Der Garten wurde privat bezahlt und von dem Architekten Heinrich Siesmayer angelegt. Die Arbeiten wurden 1871 abgeschlossen und der Garten für die Öffentlichkeit zugänglich gemacht. Ein besonderer Besuch kam von dem amerikanischen Entertainer Buffalo Bill. Buffalo Bill führte 1890 seine Westernschau im Garten auf. Im Jahr 1931 wurde er in die Obhut der Stadt Frankfurt gegeben. Die Kontrolle über den Garten wurde später nach dem Zweiten Weltkrieg an die amerikanischen Besatzungsbehörden übertragen. Als der Palmengarten in den 1960er Jahren wieder in die Obhut der Stadt überging, begann ein größerer Umbau. Die im Krieg zerstörten Hallen wurden saniert und erweitert. Im Jahr 1992 war der Wiederaufbau abgeschlossen und der Palmengarten zeigte sich in seiner neuen Form.

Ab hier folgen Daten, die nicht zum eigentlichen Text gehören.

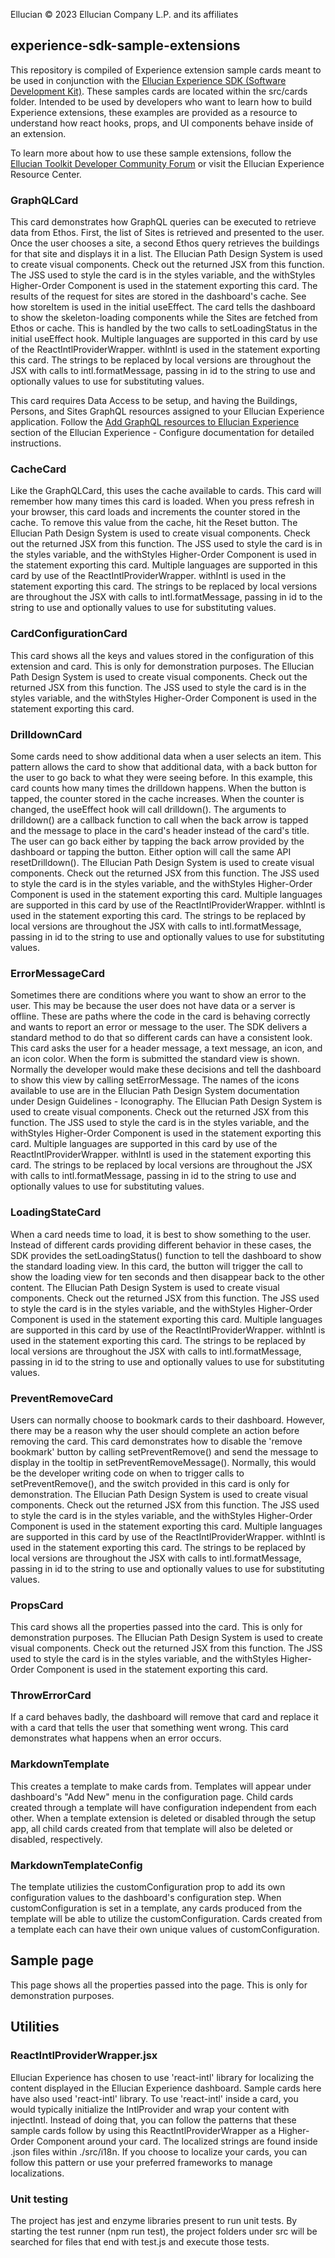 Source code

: Ellucian © 2023 Ellucian Company L.P. and its affiliates

## experience-sdk-sample-extensions
This repository is compiled of Experience extension sample cards meant to be used in conjunction with the [Ellucian Experience SDK (Software Development Kit)](https://resources.elluciancloud.com/bundle/ellucian_experience/page/c_create_content_sdk.html). These samples cards are located within the src/cards folder. Intended to be used by developers who want to learn how to build Experience extensions, these examples are provided as a resource to understand how react hooks, props, and UI components behave inside of an extension. 

To learn more about how to use these sample extensions, follow the [Ellucian Toolkit Developer Community Forum](https://ellucian.service-now.com/community?id=community_forum&sys_id=e73389abdb4f5c50c23a3cae7c961913) or visit the Ellucian Experience Resource Center. 

### GraphQLCard
This card demonstrates how GraphQL queries can be executed to retrieve data from Ethos. First, the list of Sites is retrieved and presented to the user. Once the user chooses a site, a second Ethos query retrieves the buildings for that site and displays it in a list.
The Ellucian Path Design System is used to create visual components. Check out the returned JSX from this function. The JSS used to style the card is in the styles variable, and the withStyles Higher-Order Component is used in the statement exporting this card.
The results of the request for sites are stored in the dashboard's cache. See how storeItem is used in the initial useEffect.
The card tells the dashboard to show the skeleton-loading components while the Sites are fetched from Ethos or cache. This is handled by the two calls to setLoadingStatus in the initial useEffect hook.
Multiple languages are supported in this card by use of the ReactIntlProviderWrapper. withIntl is used in the statement exporting this card. The strings to be replaced by local versions are throughout the JSX with calls to intl.formatMessage, passing in id to the string to use and optionally values to use for substituting values.

This card requires Data Access to be setup, and having the Buildings, Persons, and Sites GraphQL resources assigned to your Ellucian Experience application.
Follow the [Add GraphQL resources to Ellucian Experience](https://resources.elluciancloud.com/bundle/ellucian_experience/page/t_experience_add_graphql_resources.html) section of the Ellucian Experience - Configure documentation for detailed instructions.

### CacheCard
Like the GraphQLCard, this uses the cache available to cards. This card will remember how many times this card is loaded. When you press refresh in your browser, this card loads and increments the counter stored in the cache. To remove this value from the cache, hit the Reset button.
The Ellucian Path Design System is used to create visual components. Check out the returned JSX from this function. The JSS used to style the card is in the styles variable, and the withStyles Higher-Order Component is used in the statement exporting this card.
Multiple languages are supported in this card by use of the ReactIntlProviderWrapper. withIntl is used in the statement exporting this card. The strings to be replaced by local versions are throughout the JSX with calls to intl.formatMessage, passing in id to the string to use and optionally values to use for substituting values.

### CardConfigurationCard
This card shows all the keys and values stored in the configuration of this extension and card. This is only for demonstration purposes.
The Ellucian Path Design System is used to create visual components. Check out the returned JSX from this function. The JSS used to style the card is in the styles variable, and the withStyles Higher-Order Component is used in the statement exporting this card.

### DrilldownCard
Some cards need to show additional data when a user selects an item. This pattern allows the card to show that additional data, with a back button for the user to go back to what they were seeing before. In this example, this card counts how many times the drilldown happens. When the button is tapped, the counter stored in the cache increases. When the counter is changed, the useEffect hook will call drilldown(). The arguments to drilldown() are a callback function to call when the back arrow is tapped and the message to place in the card's header instead of the card's title. The user can go back either by tapping the back arrow provided by the dashboard or tapping the button. Either option will call the same API resetDrilldown().
The Ellucian Path Design System is used to create visual components. Check out the returned JSX from this function. The JSS used to style the card is in the styles variable, and the withStyles Higher-Order Component is used in the statement exporting this card.
Multiple languages are supported in this card by use of the ReactIntlProviderWrapper. withIntl is used in the statement exporting this card. The strings to be replaced by local versions are throughout the JSX with calls to intl.formatMessage, passing in id to the string to use and optionally values to use for substituting values.

### ErrorMessageCard
Sometimes there are conditions where you want to show an error to the user. This may be because the user does not have data or a server is offline. These are paths where the code in the card is behaving correctly and wants to report an error or message to the user. The SDK delivers a standard method to do that so different cards can have a consistent look. This card asks the user for a header message, a text message, an icon, and an icon color. When the form is submitted the standard view is shown.
Normally the developer would make these decisions and tell the dashboard to show this view by calling setErrorMessage.
The names of the icons available to use are in the Ellucian Path Design System documentation under Design Guidelines - Iconography.
The Ellucian Path Design System is used to create visual components. Check out the returned JSX from this function. The JSS used to style the card is in the styles variable, and the withStyles Higher-Order Component is used in the statement exporting this card.
Multiple languages are supported in this card by use of the ReactIntlProviderWrapper. withIntl is used in the statement exporting this card. The strings to be replaced by local versions are throughout the JSX with calls to intl.formatMessage, passing in id to the string to use and optionally values to use for substituting values.

### LoadingStateCard
When a card needs time to load, it is best to show something to the user. Instead of different cards providing different behavior in these cases, the SDK provides the setLoadingStatus() function to tell the dashboard to show the standard loading view. In this card, the button will trigger the call to show the loading view for ten seconds and then disappear back to the other content.
The Ellucian Path Design System is used to create visual components. Check out the returned JSX from this function. The JSS used to style the card is in the styles variable, and the withStyles Higher-Order Component is used in the statement exporting this card.
Multiple languages are supported in this card by use of the ReactIntlProviderWrapper. withIntl is used in the statement exporting this card. The strings to be replaced by local versions are throughout the JSX with calls to intl.formatMessage, passing in id to the string to use and optionally values to use for substituting values.

### PreventRemoveCard
Users can normally choose to bookmark cards to their dashboard. However, there may be a reason why the user should complete an action before removing the card. This card demonstrates how to disable the 'remove bookmark' button by calling setPreventRemove() and send the message to display in the tooltip in setPreventRemoveMessage(). Normally, this would be the developer writing code on when to trigger calls to setPreventRemove(), and the switch provided in this card is only for demonstration.
The Ellucian Path Design System is used to create visual components. Check out the returned JSX from this function. The JSS used to style the card is in the styles variable, and the withStyles Higher-Order Component is used in the statement exporting this card.
Multiple languages are supported in this card by use of the ReactIntlProviderWrapper. withIntl is used in the statement exporting this card. The strings to be replaced by local versions are throughout the JSX with calls to intl.formatMessage, passing in id to the string to use and optionally values to use for substituting values.

### PropsCard
This card shows all the properties passed into the card. This is only for demonstration purposes.
The Ellucian Path Design System is used to create visual components. Check out the returned JSX from this function. The JSS used to style the card is in the styles variable, and the withStyles Higher-Order Component is used in the statement exporting this card.

### ThrowErrorCard
If a card behaves badly, the dashboard will remove that card and replace it with a card that tells the user that something went wrong. This card demonstrates what happens when an error occurs.

### MarkdownTemplate
This creates a template to make cards from. Templates will appear under dashboard's "Add New" menu in the configuration page. Child cards created through a template will have configuration independent from each other. When a template extension is deleted or disabled through the setup app, all child cards created from that template will also be deleted or disabled, respectively.

### MarkdownTemplateConfig
The template utilizies the customConfiguration prop to add its own configuration values to the dashboard's configuration step. When customConfiguration is set in a template, any cards produced from the template will be able to utilize the customConfiguration. Cards created from a template each can have their own unique values of customConfiguration.

## Sample page
This page shows all the properties passed into the page. This is only for demonstration purposes.

## Utilities

### ReactIntlProviderWrapper.jsx
Ellucian Experience has chosen to use 'react-intl' library for localizing the content displayed in the Ellucian Experience dashboard. Sample cards here have also used 'react-intl' library. To use 'react-intl' inside a card, you would typically initialize the IntlProvider and wrap your content with injectIntl. Instead of doing that, you can follow the patterns that these sample cards follow by using this ReactIntlProviderWrapper as a Higher-Order Component around your card. The localized strings are found inside .json files within ./src/i18n.
If you choose to localize your cards, you can follow this pattern or use your preferred frameworks to manage localizations.

### Unit testing
The project has jest and enzyme libraries present to run unit tests. By starting the test runner (npm run test), the project folders under src will be searched for files that end with test.js and execute those tests.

Neben dem Areal des Palmengartens befindet sich der Botanische Garten Frankfurt, der zum Fachbereich Biologie der Johann Wolfgang Goethe-Universität Frankfurt gehört.
Die botanischen Exponate werden je nach ihrem Beginn in Freiluft- oder klimatisierten Gewächshäusern aufgestellt, in denen auch viele tropische und subtropische Pflanzen stehen.
Mit 29 Hektar (72 Acres) ist er der größte Garten seiner Art in Deutschland.